TRY IT
Filter the records, keeping every line that has the string "Rome".

Items listed in a dataset
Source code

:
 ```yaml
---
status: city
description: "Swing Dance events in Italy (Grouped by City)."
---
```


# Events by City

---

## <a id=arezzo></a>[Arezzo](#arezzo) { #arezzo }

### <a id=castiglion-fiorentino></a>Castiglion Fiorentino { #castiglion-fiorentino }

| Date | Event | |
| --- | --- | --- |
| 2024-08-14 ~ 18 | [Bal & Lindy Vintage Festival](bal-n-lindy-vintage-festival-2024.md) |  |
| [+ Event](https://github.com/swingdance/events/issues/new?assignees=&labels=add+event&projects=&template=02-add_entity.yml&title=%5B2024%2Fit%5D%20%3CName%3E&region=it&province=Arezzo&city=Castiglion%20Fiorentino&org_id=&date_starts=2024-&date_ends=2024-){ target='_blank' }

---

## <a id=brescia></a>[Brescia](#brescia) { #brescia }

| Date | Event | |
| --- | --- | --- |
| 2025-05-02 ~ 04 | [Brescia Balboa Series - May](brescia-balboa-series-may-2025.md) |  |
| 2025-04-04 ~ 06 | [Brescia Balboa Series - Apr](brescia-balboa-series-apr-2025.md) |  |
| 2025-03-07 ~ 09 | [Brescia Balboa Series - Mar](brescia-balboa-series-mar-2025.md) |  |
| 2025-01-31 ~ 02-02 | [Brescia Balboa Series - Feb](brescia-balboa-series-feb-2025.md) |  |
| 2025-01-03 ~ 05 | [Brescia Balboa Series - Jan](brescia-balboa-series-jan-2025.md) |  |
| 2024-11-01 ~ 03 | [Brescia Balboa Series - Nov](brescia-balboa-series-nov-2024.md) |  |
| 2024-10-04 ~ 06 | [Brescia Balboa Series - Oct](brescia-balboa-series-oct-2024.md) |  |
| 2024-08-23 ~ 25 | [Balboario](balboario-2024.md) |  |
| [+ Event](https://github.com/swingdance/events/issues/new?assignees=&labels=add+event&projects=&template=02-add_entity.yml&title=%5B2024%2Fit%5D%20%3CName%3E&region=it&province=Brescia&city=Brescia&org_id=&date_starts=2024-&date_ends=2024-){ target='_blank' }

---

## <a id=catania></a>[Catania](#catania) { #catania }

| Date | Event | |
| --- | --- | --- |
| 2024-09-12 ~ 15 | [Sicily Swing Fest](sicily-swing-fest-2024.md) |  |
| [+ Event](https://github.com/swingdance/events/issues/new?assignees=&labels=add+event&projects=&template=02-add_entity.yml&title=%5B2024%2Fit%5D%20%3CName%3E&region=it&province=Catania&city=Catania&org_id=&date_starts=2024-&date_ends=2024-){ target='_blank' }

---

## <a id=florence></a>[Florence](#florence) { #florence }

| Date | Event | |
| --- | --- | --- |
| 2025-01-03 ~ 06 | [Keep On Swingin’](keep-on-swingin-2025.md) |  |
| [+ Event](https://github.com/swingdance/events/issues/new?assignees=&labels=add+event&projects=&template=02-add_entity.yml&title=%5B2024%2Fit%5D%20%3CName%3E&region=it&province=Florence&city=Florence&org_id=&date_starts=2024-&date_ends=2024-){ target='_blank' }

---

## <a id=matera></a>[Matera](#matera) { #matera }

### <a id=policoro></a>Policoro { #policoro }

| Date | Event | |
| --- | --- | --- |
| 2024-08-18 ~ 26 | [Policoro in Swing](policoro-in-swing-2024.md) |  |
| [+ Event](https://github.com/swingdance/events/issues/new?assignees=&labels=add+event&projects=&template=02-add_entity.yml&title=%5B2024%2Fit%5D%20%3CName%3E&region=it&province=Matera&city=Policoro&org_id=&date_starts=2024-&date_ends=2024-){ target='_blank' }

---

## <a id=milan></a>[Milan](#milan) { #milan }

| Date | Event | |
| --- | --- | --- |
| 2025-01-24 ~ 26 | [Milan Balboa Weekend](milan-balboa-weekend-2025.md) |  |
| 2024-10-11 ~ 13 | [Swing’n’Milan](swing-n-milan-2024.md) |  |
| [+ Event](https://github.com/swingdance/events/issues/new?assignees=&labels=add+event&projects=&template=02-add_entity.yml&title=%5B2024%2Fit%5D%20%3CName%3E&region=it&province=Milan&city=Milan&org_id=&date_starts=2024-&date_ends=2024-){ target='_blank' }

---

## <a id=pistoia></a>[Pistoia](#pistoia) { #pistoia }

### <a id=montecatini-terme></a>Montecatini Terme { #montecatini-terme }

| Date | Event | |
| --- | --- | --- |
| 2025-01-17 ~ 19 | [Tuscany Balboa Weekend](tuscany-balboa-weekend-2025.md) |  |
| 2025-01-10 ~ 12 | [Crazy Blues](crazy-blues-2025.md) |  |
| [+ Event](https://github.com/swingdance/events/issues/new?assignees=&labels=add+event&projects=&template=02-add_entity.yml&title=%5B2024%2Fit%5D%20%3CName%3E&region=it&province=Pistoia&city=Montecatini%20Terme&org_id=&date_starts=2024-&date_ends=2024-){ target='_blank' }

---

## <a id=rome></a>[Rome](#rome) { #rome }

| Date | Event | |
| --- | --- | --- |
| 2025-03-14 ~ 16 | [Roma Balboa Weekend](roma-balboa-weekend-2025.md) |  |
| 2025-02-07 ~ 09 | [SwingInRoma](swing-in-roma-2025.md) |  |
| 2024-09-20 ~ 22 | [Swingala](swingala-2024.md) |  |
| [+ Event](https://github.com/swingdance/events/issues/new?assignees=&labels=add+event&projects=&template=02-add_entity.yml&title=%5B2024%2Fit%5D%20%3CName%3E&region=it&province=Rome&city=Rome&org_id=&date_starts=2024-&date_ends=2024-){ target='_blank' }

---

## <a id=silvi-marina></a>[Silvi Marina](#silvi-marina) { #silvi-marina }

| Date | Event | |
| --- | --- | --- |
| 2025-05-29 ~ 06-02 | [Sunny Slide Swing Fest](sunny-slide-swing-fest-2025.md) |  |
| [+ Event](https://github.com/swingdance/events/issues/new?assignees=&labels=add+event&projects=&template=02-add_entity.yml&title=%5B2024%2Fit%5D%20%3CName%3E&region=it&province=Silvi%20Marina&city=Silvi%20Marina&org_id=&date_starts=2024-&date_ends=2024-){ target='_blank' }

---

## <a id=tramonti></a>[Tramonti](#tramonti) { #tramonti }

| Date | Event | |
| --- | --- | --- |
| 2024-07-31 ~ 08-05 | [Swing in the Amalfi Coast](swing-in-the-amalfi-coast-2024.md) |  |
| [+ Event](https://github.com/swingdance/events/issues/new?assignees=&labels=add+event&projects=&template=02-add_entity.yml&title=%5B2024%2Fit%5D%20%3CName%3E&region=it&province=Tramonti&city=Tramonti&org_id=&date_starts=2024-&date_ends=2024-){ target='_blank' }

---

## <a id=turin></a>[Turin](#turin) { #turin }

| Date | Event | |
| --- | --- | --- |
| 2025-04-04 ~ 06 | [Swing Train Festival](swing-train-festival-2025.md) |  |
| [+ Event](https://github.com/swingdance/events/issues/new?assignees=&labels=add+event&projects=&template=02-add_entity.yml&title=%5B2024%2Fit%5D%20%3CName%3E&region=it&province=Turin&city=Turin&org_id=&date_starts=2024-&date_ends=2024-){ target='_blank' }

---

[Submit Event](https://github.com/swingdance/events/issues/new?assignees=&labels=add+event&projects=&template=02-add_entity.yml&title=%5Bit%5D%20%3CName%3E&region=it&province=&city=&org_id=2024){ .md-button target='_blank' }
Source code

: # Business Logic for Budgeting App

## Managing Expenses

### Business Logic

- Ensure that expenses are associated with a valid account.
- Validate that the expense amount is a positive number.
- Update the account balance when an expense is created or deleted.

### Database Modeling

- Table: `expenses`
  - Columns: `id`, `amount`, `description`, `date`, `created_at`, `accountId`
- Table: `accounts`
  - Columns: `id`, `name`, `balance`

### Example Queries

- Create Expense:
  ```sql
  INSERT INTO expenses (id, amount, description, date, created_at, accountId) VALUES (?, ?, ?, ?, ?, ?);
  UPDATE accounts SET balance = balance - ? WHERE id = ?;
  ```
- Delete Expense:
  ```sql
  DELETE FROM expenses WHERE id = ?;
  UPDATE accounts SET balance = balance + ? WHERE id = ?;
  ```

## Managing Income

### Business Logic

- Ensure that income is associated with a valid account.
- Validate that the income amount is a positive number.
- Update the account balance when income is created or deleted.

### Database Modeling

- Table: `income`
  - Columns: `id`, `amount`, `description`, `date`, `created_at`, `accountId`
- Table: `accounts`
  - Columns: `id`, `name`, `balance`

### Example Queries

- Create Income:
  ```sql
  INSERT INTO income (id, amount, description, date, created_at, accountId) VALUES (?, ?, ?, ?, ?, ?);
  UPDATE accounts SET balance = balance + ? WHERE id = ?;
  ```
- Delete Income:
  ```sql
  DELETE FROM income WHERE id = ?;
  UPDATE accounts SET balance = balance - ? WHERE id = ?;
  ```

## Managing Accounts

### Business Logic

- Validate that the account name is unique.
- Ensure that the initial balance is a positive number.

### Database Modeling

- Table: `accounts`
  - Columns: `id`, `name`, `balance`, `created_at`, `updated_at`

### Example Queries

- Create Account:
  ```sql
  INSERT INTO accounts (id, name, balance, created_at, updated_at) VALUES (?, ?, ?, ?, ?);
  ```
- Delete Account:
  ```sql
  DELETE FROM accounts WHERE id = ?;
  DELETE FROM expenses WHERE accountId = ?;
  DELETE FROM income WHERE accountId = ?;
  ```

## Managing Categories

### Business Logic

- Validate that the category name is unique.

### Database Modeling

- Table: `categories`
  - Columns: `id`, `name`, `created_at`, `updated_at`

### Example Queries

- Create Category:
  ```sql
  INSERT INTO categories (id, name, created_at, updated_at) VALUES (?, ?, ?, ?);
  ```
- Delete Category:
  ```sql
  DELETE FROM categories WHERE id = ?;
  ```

ANSWER TO THIS TASK
## <a id=rome></a>[Rome](#rome) { #rome }
| [+ Event](https://github.com/swingdance/events/issues/new?assignees=&labels=add+event&projects=&template=02-add_entity.yml&title=%5B2024%2Fit%5D%20%3CName%3E&region=it&province=Rome&city=Rome&org_id=&date_starts=2024-&date_ends=2024-){ target='_blank' }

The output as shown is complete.